ASSIGNMENT: Using the data below, gather each line that includes the word "automatically".

INPUT FOR THIS TASK:
_____
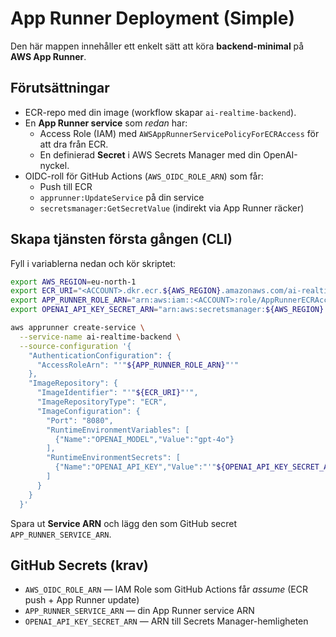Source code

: # App Runner Deployment (Simple)

Den här mappen innehåller ett enkelt sätt att köra **backend-minimal** på **AWS App Runner**.

## Förutsättningar
- ECR-repo med din image (workflow skapar `ai-realtime-backend`).
- En **App Runner service** som *redan* har:
  - Access Role (IAM) med `AWSAppRunnerServicePolicyForECRAccess` för att dra från ECR.
  - En definierad **Secret** i AWS Secrets Manager med din OpenAI-nyckel.
- OIDC-roll för GitHub Actions (`AWS_OIDC_ROLE_ARN`) som får:
  - Push till ECR
  - `apprunner:UpdateService` på din service
  - `secretsmanager:GetSecretValue` (indirekt via App Runner räcker)

## Skapa tjänsten första gången (CLI)
Fyll i variablerna nedan och kör skriptet:

```bash
export AWS_REGION=eu-north-1
export ECR_URI="<ACCOUNT>.dkr.ecr.${AWS_REGION}.amazonaws.com/ai-realtime-backend:latest"
export APP_RUNNER_ROLE_ARN="arn:aws:iam::<ACCOUNT>:role/AppRunnerECRAccessRole"
export OPENAI_API_KEY_SECRET_ARN="arn:aws:secretsmanager:${AWS_REGION}:<ACCOUNT>:secret:openai/prod-xxxxx"

aws apprunner create-service \
  --service-name ai-realtime-backend \
  --source-configuration '{
    "AuthenticationConfiguration": {
      "AccessRoleArn": "'"${APP_RUNNER_ROLE_ARN}"'"
    },
    "ImageRepository": {
      "ImageIdentifier": "'"${ECR_URI}"'",
      "ImageRepositoryType": "ECR",
      "ImageConfiguration": {
        "Port": "8080",
        "RuntimeEnvironmentVariables": [
          {"Name":"OPENAI_MODEL","Value":"gpt-4o"}
        ],
        "RuntimeEnvironmentSecrets": [
          {"Name":"OPENAI_API_KEY","Value":"'"${OPENAI_API_KEY_SECRET_ARN}"'"}
        ]
      }
    }
  }'
```

Spara ut **Service ARN** och lägg den som GitHub secret `APP_RUNNER_SERVICE_ARN`.

## GitHub Secrets (krav)
- `AWS_OIDC_ROLE_ARN` — IAM Role som GitHub Actions får *assume* (ECR push + App Runner update)
- `APP_RUNNER_SERVICE_ARN` — din App Runner service ARN
- `OPENAI_API_KEY_SECRET_ARN` — ARN till Secrets Manager-hemligheten
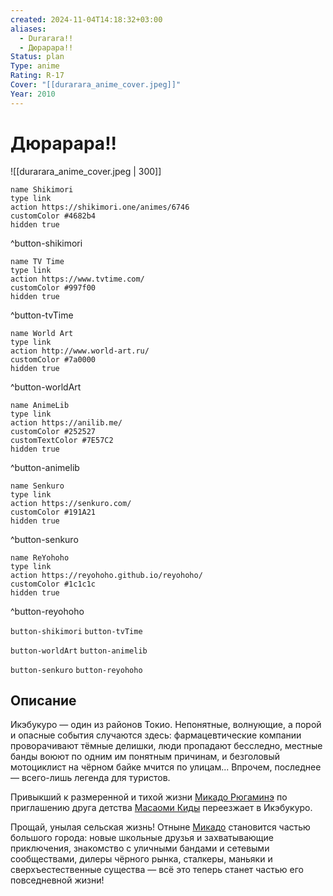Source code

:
 ```yaml
---
created: 2024-11-04T14:18:32+03:00
aliases:
  - Durarara!!
  - Дюрарара!!
Status: plan
Type: anime
Rating: R-17
Cover: "[[durarara_anime_cover.jpeg]]"
Year: 2010
---
```


# Дюрарара!!

![[durarara_anime_cover.jpeg | 300]]

```button
name Shikimori
type link
action https://shikimori.one/animes/6746
customColor #4682b4
hidden true
```
^button-shikimori

```button
name TV Time
type link
action https://www.tvtime.com/
customColor #997f00
hidden true
```
^button-tvTime

```button
name World Art
type link
action http://www.world-art.ru/
customColor #7a0000
hidden true
```
^button-worldArt

```button
name AnimeLib
type link
action https://anilib.me/
customColor #252527
customTextColor #7E57C2
hidden true
```
^button-animelib

```button
name Senkuro
type link
action https://senkuro.com/
customColor #191A21
hidden true
```
^button-senkuro

```button
name ReYohoho
type link
action https://reyohoho.github.io/reyohoho/
customColor #1c1c1c
hidden true
```
^button-reyohoho

`button-shikimori` `button-tvTime`

`button-worldArt` `button-animelib`

`button-senkuro` `button-reyohoho`

## Описание

Икэбукуро — один из районов Токио. Непонятные, волнующие, а порой и опасные события случаются здесь: фармацевтические компании проворачивают тёмные делишки, люди пропадают бесследно, местные банды воюют по одним им понятным причинам, и безголовый мотоциклист на чёрном байке мчится по улицам... Впрочем, последнее — всего-лишь легенда для туристов.

Привыкший к размеренной и тихой жизни [Микадо Рюгаминэ](https://shikimori.one/characters/24592-mikado-ryuugamine) по приглашению друга детства [Масаоми Киды](https://shikimori.one/characters/24593-masaomi-kida) переезжает в Икэбукуро.

Прощай, унылая сельская жизнь! Отныне [Микадо](https://shikimori.one/characters/24592-mikado-ryuugamine) становится частью большого города: новые школьные друзья и захватывающие приключения, знакомство с уличными бандами и сетевыми сообществами, дилеры чёрного рынка, сталкеры, маньяки и сверхъестественные существа — всё это теперь станет частью его повседневной жизни!
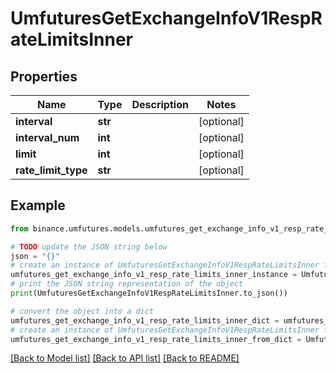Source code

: # UmfuturesGetExchangeInfoV1RespRateLimitsInner


## Properties

Name | Type | Description | Notes
------------ | ------------- | ------------- | -------------
**interval** | **str** |  | [optional] 
**interval_num** | **int** |  | [optional] 
**limit** | **int** |  | [optional] 
**rate_limit_type** | **str** |  | [optional] 

## Example

```python
from binance.umfutures.models.umfutures_get_exchange_info_v1_resp_rate_limits_inner import UmfuturesGetExchangeInfoV1RespRateLimitsInner

# TODO update the JSON string below
json = "{}"
# create an instance of UmfuturesGetExchangeInfoV1RespRateLimitsInner from a JSON string
umfutures_get_exchange_info_v1_resp_rate_limits_inner_instance = UmfuturesGetExchangeInfoV1RespRateLimitsInner.from_json(json)
# print the JSON string representation of the object
print(UmfuturesGetExchangeInfoV1RespRateLimitsInner.to_json())

# convert the object into a dict
umfutures_get_exchange_info_v1_resp_rate_limits_inner_dict = umfutures_get_exchange_info_v1_resp_rate_limits_inner_instance.to_dict()
# create an instance of UmfuturesGetExchangeInfoV1RespRateLimitsInner from a dict
umfutures_get_exchange_info_v1_resp_rate_limits_inner_from_dict = UmfuturesGetExchangeInfoV1RespRateLimitsInner.from_dict(umfutures_get_exchange_info_v1_resp_rate_limits_inner_dict)
```
[[Back to Model list]](../README.md#documentation-for-models) [[Back to API list]](../README.md#documentation-for-api-endpoints) [[Back to README]](../README.md)



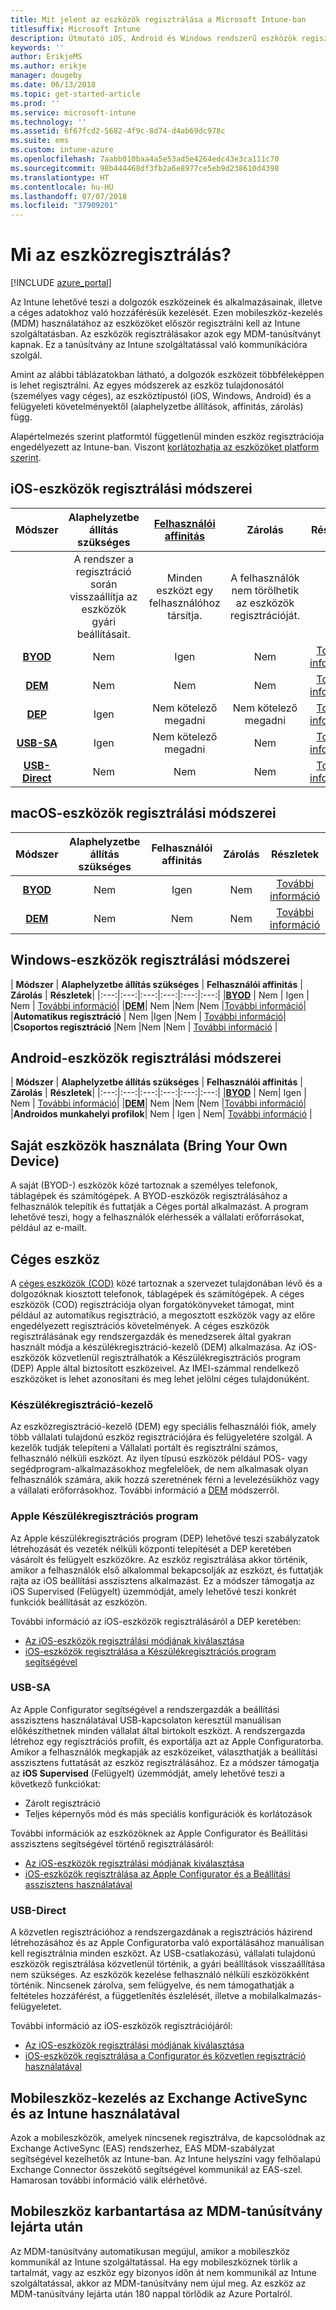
 ```yaml
---
title: Mit jelent az eszközök regisztrálása a Microsoft Intune-ban
titlesuffix: Microsoft Intune
description: Útmutató iOS, Android és Windows rendszerű eszközök regisztrálásához.
keywords: ''
author: ErikjeMS
ms.author: erikje
manager: dougeby
ms.date: 06/13/2018
ms.topic: get-started-article
ms.prod: ''
ms.service: microsoft-intune
ms.technology: ''
ms.assetid: 6f67fcd2-5682-4f9c-8d74-d4ab69dc978c
ms.suite: ems
ms.custom: intune-azure
ms.openlocfilehash: 7aabb010baa4a5e53ad5e4264edc43e3ca111c70
ms.sourcegitcommit: 98b444468df3fb2a6e8977ce5eb9d238610d4398
ms.translationtype: HT
ms.contentlocale: hu-HU
ms.lasthandoff: 07/07/2018
ms.locfileid: "37909201"
---
```

# <a name="what-is-device-enrollment"></a>Mi az eszközregisztrálás?
[!INCLUDE [azure_portal](./includes/azure_portal.md)]

Az Intune lehetővé teszi a dolgozók eszközeinek és alkalmazásainak, illetve a céges adatokhoz való hozzáférésük kezelését. Ezen mobileszköz-kezelés (MDM) használatához az eszközöket először regisztrálni kell az Intune szolgáltatásban. Az eszközök regisztrálásakor azok egy MDM-tanúsítványt kapnak. Ez a tanúsítvány az Intune szolgáltatással való kommunikációra szolgál.

Amint az alábbi táblázatokban látható, a dolgozók eszközeit többféleképpen is lehet regisztrálni. Az egyes módszerek az eszköz tulajdonosától (személyes vagy céges), az eszköztípustól (iOS, Windows, Android) és a felügyeleti követelményektől (alaphelyzetbe állítások, affinitás, zárolás) függ.

Alapértelmezés szerint platformtól függetlenül minden eszköz regisztrációja engedélyezett az Intune-ban. Viszont [korlátozhatja az eszközöket platform szerint](enrollment-restrictions-set.md#set-device-type-restrictions).

## <a name="ios-enrollment-methods"></a>iOS-eszközök regisztrálási módszerei

| **Módszer** |  **Alaphelyzetbe állítás szükséges** |    [**Felhasználói affinitás**](device-enrollment-program-enroll-ios.md#create-an-apple-enrollment-profile) |   **Zárolás** | **Részletek** |
|:---:|:---:|:---:|:---:|:---:|
| | A rendszer a regisztráció során visszaállítja az eszközök gyári beállításait. |  Minden eszközt egy felhasználóhoz társítja.| A felhasználók nem törölhetik az eszközök regisztrációját.  | |
|**[BYOD](#bring-your-own-device)** | Nem|   Igen |   Nem | [További információ](./apple-mdm-push-certificate-get.md)|
|**[DEM](#device-enrollment-manager)**| Nem |Nem |Nem  | [További információ](./device-enrollment-program-enroll-ios.md)|
|**[DEP](#apple-device-enrollment-program)**|   Igen |   Nem kötelező megadni |  Nem kötelező megadni|[További információ](./device-enrollment-program-enroll-ios.md)|
|**[USB-SA](#usb-sa)**| Igen |   Nem kötelező megadni |  Nem| [További információ](./apple-configurator-setup-assistant-enroll-ios.md)|
|**[USB-Direct](#usb-direct)**| Nem |    Nem  | Nem|[További információ](./apple-configurator-direct-enroll-ios.md)|

## <a name="macos-enrollment-methods"></a>macOS-eszközök regisztrálási módszerei

| **Módszer** |  **Alaphelyzetbe állítás szükséges** |  **Felhasználói affinitás** | **Zárolás** | **Részletek**|
|:---:|:---:|:---:|:---:|:---:|
|**[BYOD](#bring-your-own-device)** | Nem| Igen | Nem | [További információ](./macos-enroll.md)|
|**[DEM](#device-enrollment-manager)**| Nem |Nem |Nem  | [További információ](./device-enrollment-manager-enroll.md)|


## <a name="windows-enrollment-methods"></a>Windows-eszközök regisztrálási módszerei

| **Módszer** |  **Alaphelyzetbe állítás szükséges** |    **Felhasználói affinitás**   |   **Zárolás** | **Részletek**|
|:---:|:---:|:---:|:---:|:---:|:---:|
|**[BYOD](#bring-your-own-device)** | Nem |  Igen |   Nem | [További információ](windows-enroll.md)|
|**[DEM](#device-enrollment-manager)**| Nem |Nem |Nem  |[További információ](device-enrollment-manager-enroll.md)|
|**Automatikus regisztráció** | Nem |Igen |Nem | [További információ](./windows-enroll.md#enable-windows-10-automatic-enrollment)|
|**Csoportos regisztráció** |Nem |Nem |Nem | [További információ](./windows-bulk-enroll.md) |

## <a name="android-enrollment-methods"></a>Android-eszközök regisztrálási módszerei

| **Módszer** |  **Alaphelyzetbe állítás szükséges** |    **Felhasználói affinitás**   |   **Zárolás** | **Részletek**|
|:---:|:---:|:---:|:---:|:---:|:---:|
|**[BYOD](#bring-your-own-device)** | Nem|   Igen |   Nem | [További információ](./android-enroll.md)|
|**[DEM](#device-enrollment-manager)**| Nem |Nem |Nem  |[További információ](./device-enrollment-manager-enroll.md)|
|**Androidos munkahelyi profilok**| Nem | Igen | Nem| [További információ](./android-work-profile-enroll.md) |


## <a name="bring-your-own-device"></a>Saját eszközök használata (Bring Your Own Device)
A saját (BYOD-) eszközök közé tartoznak a személyes telefonok, táblagépek és számítógépek. A BYOD-eszközök regisztrálásához a felhasználók telepítik és futtatják a Céges portál alkalmazást. A program lehetővé teszi, hogy a felhasználók elérhessék a vállalati erőforrásokat, például az e-mailt.

## <a name="corporate-owned-device"></a>Céges eszköz
A [céges eszközök (COD)](corporate-identifiers-add.md) közé tartoznak a szervezet tulajdonában lévő és a dolgozóknak kiosztott telefonok, táblagépek és számítógépek. A céges eszközök (COD) regisztrációja olyan forgatókönyveket támogat, mint például az automatikus regisztráció, a megosztott eszközök vagy az előre engedélyezett regisztrációs követelmények. A céges eszközök regisztrálásának egy rendszergazdák és menedzserek által gyakran használt módja a készülékregisztráció-kezelő (DEM) alkalmazása. Az iOS-eszközök közvetlenül regisztrálhatók a Készülékregisztrációs program (DEP) Apple által biztosított eszközeivel. Az IMEI-számmal rendelkező eszközöket is lehet azonosítani és meg lehet jelölni céges tulajdonúként.

### <a name="device-enrollment-manager"></a>Készülékregisztráció-kezelő
Az eszközregisztráció-kezelő (DEM) egy speciális felhasználói fiók, amely több vállalati tulajdonú eszköz regisztrációjára és felügyeletére szolgál. A kezelők tudják telepíteni a Vállalati portált és regisztrálni számos, felhasználó nélküli eszközt. Az ilyen típusú eszközök például POS- vagy segédprogram-alkalmazásokhoz megfelelőek, de nem alkalmasak olyan felhasználók számára, akik hozzá szeretnének férni a levelezésükhöz vagy a vállalati erőforrásokhoz. További információ a [DEM](./device-enrollment-manager-enroll.md) módszerről. 

### <a name="apple-device-enrollment-program"></a>Apple Készülékregisztrációs program
Az Apple készülékregisztrációs program (DEP) lehetővé teszi szabályzatok létrehozását és vezeték nélküli központi telepítését a DEP keretében vásárolt és felügyelt eszközökre. Az eszköz regisztrálása akkor történik, amikor a felhasználók első alkalommal bekapcsolják az eszközt, és futtatják rajta az iOS beállítási asszisztens alkalmazást. Ez a módszer támogatja az iOS Supervised (Felügyelt) üzemmódját, amely lehetővé teszi konkrét funkciók beállítását az eszközön.

További információ az iOS-eszközök regisztrálásáról a DEP keretében:

- [Az iOS-eszközök regisztrálási módjának kiválasztása](ios-enroll.md)
- [iOS-eszközök regisztrálása a Készülékregisztrációs program segítségével](https://docs.microsoft.com/intune/device-restrictions-ios#device-enrollment-program)

### <a name="usb-sa"></a>USB-SA
Az Apple Configurator segítségével a rendszergazdák a beállítási asszisztens használatával USB-kapcsolaton keresztül manuálisan előkészíthetnek minden vállalat által birtokolt eszközt. A rendszergazda létrehoz egy regisztrációs profilt, és exportálja azt az Apple Configuratorba. Amikor a felhasználók megkapják az eszközeiket, választhatják a beállítási asszisztens futtatását az eszköz regisztrálásához. Ez a módszer támogatja az **iOS Supervised** (Felügyelt) üzemmódját, amely lehetővé teszi a következő funkciókat:
  - Zárolt regisztráció
  - Teljes képernyős mód és más speciális konfigurációk és korlátozások

További információk az eszközöknek az Apple Configurator és Beállítási asszisztens segítségével történő regisztrálásáról:

- [Az iOS-eszközök regisztrálási módjának kiválasztása](enrollment-method-choose-ios.md)
- [iOS-eszközök regisztrálása az Apple Configurator és a Beállítási asszisztens használatával](apple-configurator-setup-assistant-enroll-ios.md)

### <a name="usb-direct"></a>USB-Direct
A közvetlen regisztrációhoz a rendszergazdának a regisztrációs házirend létrehozásához és az Apple Configuratorba való exportálásához manuálisan kell regisztrálnia minden eszközt. Az USB-csatlakozású, vállalati tulajdonú eszközök regisztrálása közvetlenül történik, a gyári beállítások visszaállítása nem szükséges. Az eszközök kezelése felhasználó nélküli eszközökként történik. Nincsenek zárolva, sem felügyelve, és nem támogathatják a feltételes hozzáférést, a függetlenítés észlelését, illetve a mobilalkalmazás-felügyeletet.

További információ az iOS-eszközök regisztrációjáról:

- [Az iOS-eszközök regisztrálási módjának kiválasztása](enrollment-method-choose-ios.md)
- [iOS-eszközök regisztrálása a Configurator és közvetlen regisztráció használatával](apple-configurator-direct-enroll-ios.md)

## <a name="mobile-device-management-with-exchange-activesync-and-intune"></a>Mobileszköz-kezelés az Exchange ActiveSync és az Intune használatával
Azok a mobileszközök, amelyek nincsenek regisztrálva, de kapcsolódnak az Exchange ActiveSync (EAS) rendszerhez, EAS MDM-szabályzat segítségével kezelhetők az Intune-ban. Az Intune helyszíni vagy felhőalapú Exchange Connector összekötő segítségével kommunikál az EAS-szel. Hamarosan további információ válik elérhetővé.

## <a name="mobile-device-cleanup-after-mdm-certificate-expiration"></a>Mobileszköz karbantartása az MDM-tanúsítvány lejárta után

Az MDM-tanúsítvány automatikusan megújul, amikor a mobileszköz kommunikál az Intune szolgáltatással. Ha egy mobileszköznek törlik a tartalmát, vagy az eszköz egy bizonyos időn át nem kommunikál az Intune szolgáltatással, akkor az MDM-tanúsítvány nem újul meg. Az eszköz az MDM-tanúsítvány lejárta után 180 nappal törlődik az Azure Portalról.
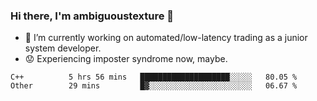 ### Hi there, I'm ambiguoustexture 👋

<!--
**ambiguoustexture/ambiguoustexture** is a ✨ _special_ ✨ repository because its `README.md` (this file) appears on your GitHub profile.

Here are some ideas to get you started:
-->
- 🔭 I’m currently working on automated/low-latency trading as a junior system developer.
- :worried: Experiencing imposter syndrome now, maybe.

<!--START_SECTION:waka-->

```text
C++          5 hrs 56 mins   ████████████████████░░░░░   80.05 %
Other        29 mins         █▓░░░░░░░░░░░░░░░░░░░░░░░   06.67 %
```

<!--END_SECTION:waka-->
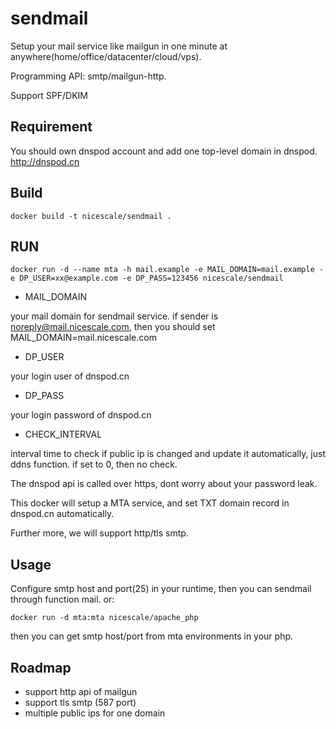 sendmail
========

Setup your mail service like mailgun in one minute at anywhere(home/office/datacenter/cloud/vps).

Programming API: smtp/mailgun-http. 

Support SPF/DKIM

## Requirement

You should own dnspod account and add one top-level domain in dnspod. http://dnspod.cn

## Build
```
docker build -t nicescale/sendmail .
```

## RUN
```
docker run -d --name mta -h mail.example -e MAIL_DOMAIN=mail.example -e DP_USER=xx@example.com -e DP_PASS=123456 nicescale/sendmail
```

- MAIL_DOMAIN

your mail domain for sendmail service. if sender is noreply@mail.nicescale.com, then you should set MAIL_DOMAIN=mail.nicescale.com

- DP_USER

your login user of dnspod.cn

- DP_PASS

your login password of dnspod.cn

- CHECK_INTERVAL

interval time to check if public ip is changed and update it automatically, just ddns function. if set to 0, then no check.


The dnspod api is called over https, dont worry about your password leak.

This docker will setup a MTA service, and set TXT domain record in dnspod.cn automatically.

Further more, we will support http/tls smtp.

## Usage

Configure smtp host and port(25) in your runtime, then you can sendmail through function mail. or:

```
docker run -d mta:mta nicescale/apache_php
```

then you can get smtp host/port from mta environments in your php.

## Roadmap

- support http api of mailgun
- support tls smtp (587 port)
- multiple public ips for one domain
_____
RESULT:
interval time to check if public ip is changed and update it automatically, just ddns function. if set to 0, then no check.
This docker will setup a MTA service, and set TXT domain record in dnspod.cn automatically.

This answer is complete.